Der Leopard brummte zufrieden. Genau wie ich, würde er ganze Menschenmassen in Kauf nehmen, wenn es sie so glücklich machte. „Wer ist dann morgen alles dabei?" Die Frage diente als Einstieg in unsere Unterhaltung und zeitgleich, sondierte ich die Lage, ob ich vielleicht schon morgen auf meinen Rivalen treffen würde. Doch ihre Aufzählung beinhaltete ihn nicht, was mich ein wenig verwunderte. Wo war er, wenn er ihr Freund war, aber scheinbar nie etwas mit ihr unternahm und ich seinen Geruch nie an ihr bemerkte. Etwas war seltsam an ihm.

Auch wenn ich seine Existenz nicht vergaß, so schafften wir es problemlos nicht über ihren Freund zu sprechen und hätte es nicht Biancas neugierige Frage gegeben, war ich mir sicher, dass ich noch immer nichts von seiner Existenz wüsste.

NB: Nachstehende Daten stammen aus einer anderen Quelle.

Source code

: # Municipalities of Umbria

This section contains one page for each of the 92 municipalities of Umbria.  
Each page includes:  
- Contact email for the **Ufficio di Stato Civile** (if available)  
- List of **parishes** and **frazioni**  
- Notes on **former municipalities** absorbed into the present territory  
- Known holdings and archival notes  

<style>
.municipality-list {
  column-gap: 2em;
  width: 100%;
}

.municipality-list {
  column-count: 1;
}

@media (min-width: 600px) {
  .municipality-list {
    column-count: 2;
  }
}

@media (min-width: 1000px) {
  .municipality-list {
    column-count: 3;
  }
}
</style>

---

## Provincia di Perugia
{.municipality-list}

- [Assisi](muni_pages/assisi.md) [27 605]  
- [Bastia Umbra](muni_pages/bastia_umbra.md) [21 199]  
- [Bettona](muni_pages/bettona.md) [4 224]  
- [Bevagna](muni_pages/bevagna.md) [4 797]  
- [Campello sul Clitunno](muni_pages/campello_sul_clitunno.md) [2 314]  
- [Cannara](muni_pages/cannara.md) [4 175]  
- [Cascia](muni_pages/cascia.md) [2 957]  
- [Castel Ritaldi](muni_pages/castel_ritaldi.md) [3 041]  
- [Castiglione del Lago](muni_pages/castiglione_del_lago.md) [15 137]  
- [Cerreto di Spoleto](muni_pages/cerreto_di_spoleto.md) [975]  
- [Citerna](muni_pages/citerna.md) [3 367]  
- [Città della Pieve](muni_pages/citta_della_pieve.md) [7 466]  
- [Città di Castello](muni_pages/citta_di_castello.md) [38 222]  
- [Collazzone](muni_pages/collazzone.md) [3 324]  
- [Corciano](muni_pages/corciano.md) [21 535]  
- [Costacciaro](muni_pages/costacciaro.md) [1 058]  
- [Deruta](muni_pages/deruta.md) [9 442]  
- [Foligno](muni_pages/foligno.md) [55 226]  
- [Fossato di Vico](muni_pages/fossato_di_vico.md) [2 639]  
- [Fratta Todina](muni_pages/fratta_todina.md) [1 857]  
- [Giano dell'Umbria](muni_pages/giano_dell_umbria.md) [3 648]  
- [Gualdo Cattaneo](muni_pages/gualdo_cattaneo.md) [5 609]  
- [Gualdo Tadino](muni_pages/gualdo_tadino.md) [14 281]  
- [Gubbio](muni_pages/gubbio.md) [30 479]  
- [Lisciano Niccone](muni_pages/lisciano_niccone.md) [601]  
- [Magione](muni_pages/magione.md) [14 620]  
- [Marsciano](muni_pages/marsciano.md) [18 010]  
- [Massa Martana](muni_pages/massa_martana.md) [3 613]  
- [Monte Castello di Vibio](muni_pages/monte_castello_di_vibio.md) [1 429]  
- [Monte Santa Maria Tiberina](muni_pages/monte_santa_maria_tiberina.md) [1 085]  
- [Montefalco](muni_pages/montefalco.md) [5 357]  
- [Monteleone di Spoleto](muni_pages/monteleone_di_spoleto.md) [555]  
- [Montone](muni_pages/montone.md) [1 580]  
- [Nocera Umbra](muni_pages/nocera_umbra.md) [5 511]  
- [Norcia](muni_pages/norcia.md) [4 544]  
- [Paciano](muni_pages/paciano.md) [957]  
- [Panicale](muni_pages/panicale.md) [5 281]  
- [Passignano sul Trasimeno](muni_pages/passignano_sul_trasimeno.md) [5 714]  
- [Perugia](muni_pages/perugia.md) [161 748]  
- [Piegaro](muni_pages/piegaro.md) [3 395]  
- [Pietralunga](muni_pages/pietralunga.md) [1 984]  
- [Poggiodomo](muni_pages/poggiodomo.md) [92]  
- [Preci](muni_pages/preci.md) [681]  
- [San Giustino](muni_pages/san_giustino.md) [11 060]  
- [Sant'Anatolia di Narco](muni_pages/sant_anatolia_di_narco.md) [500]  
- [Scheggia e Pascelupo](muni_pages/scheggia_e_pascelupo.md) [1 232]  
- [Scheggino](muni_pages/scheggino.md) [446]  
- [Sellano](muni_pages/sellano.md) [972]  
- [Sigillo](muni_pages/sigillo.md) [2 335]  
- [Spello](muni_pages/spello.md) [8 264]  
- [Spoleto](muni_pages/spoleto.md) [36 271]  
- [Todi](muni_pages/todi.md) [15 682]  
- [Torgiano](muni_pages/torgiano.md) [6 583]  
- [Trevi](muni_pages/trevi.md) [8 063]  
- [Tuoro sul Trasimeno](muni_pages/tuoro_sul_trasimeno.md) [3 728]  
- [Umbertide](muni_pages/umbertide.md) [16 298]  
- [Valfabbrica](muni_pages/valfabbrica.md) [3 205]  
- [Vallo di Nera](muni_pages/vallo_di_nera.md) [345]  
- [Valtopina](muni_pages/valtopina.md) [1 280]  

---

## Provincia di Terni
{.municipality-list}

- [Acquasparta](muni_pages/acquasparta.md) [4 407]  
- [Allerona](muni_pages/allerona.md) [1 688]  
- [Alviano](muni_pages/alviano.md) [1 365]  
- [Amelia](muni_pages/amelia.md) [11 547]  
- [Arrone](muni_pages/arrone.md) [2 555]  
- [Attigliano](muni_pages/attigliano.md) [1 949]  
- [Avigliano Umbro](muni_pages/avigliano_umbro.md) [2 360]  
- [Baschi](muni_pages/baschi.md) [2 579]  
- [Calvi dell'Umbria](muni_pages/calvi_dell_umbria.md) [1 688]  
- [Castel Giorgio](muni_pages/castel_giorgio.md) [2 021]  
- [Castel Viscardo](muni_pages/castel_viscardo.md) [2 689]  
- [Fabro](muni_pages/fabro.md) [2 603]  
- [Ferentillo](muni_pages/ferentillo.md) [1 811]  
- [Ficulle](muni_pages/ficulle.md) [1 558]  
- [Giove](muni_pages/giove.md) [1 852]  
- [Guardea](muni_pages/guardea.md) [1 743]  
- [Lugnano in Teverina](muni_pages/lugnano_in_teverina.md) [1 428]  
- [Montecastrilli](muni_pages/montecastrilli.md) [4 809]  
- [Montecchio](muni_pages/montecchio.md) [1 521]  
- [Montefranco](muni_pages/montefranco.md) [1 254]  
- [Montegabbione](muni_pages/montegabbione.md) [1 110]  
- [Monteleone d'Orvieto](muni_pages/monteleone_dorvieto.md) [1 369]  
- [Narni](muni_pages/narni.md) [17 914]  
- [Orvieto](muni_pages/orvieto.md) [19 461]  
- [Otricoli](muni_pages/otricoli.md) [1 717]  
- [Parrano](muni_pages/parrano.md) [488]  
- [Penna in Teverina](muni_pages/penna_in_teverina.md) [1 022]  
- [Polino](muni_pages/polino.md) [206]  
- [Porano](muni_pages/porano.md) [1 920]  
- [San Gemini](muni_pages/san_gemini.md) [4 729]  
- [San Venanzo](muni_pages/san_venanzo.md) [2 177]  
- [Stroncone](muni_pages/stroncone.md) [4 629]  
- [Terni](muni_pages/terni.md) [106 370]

Er schien in Annikas Leben keine Rolle zu spielen. Sie würde am Freitag in den Geburtstag einer Freundin mit einem Spieleabend reinfeiern. Am Samstag wollte sie mit einem Teil dieser Freundinnen einkaufen gehen und am Sonntag stand, falls das Wetter halten sollte, eine Radtour mit Taliah und ihrer Mom auf dem Programm. Kein einziges Wort von einem Mann.

Und er würde allein nach London gehen. Das war es, was ich mir immer wieder sagte und was zählte. So hielt ich den wilden Teil meiner selbst und mich in Schach.